WHAT TO DO ▸
Count every line below containing "Hairdressers"; state the number only.

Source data
━━━━━━━━━━━━━━━━━━━━
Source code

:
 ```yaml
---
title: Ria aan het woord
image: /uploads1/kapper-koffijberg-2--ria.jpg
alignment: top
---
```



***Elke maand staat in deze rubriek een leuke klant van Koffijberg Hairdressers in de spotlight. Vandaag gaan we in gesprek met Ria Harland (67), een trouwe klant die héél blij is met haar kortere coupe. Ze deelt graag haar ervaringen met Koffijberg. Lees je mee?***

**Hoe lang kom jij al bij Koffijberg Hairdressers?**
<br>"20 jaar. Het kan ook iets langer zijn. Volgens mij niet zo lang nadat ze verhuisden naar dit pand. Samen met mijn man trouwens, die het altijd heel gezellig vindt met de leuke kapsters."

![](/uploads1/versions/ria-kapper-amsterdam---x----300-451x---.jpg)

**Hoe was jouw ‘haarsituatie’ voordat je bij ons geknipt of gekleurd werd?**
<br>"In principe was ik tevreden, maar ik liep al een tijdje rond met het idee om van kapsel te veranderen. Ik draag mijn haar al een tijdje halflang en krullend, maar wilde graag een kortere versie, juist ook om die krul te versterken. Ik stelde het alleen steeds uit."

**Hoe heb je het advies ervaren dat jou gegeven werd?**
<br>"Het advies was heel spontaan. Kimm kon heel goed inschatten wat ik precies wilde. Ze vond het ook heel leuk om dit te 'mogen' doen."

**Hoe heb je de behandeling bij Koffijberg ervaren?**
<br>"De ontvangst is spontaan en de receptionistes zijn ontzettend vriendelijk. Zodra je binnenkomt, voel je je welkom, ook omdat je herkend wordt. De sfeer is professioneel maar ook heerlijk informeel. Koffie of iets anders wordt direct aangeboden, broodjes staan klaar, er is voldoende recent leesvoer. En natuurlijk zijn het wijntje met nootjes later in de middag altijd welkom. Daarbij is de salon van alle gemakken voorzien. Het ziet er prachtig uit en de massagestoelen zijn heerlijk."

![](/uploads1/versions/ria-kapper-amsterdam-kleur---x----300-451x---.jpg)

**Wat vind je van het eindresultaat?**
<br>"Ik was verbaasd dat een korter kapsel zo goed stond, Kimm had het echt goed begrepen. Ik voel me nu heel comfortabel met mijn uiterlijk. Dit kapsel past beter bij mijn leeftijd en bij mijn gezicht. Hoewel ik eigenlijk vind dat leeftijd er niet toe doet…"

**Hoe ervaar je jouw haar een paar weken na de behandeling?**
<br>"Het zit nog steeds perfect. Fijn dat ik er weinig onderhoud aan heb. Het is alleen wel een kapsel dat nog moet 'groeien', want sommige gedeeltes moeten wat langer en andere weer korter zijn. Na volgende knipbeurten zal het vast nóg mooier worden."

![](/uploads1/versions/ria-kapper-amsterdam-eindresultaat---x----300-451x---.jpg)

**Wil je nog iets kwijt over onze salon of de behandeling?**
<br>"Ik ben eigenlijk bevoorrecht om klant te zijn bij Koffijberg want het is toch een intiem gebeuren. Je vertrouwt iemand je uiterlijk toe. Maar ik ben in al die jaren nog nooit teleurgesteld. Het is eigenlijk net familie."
━━━━━━━━━━━━━━━━━━━━
RESULT ▸
2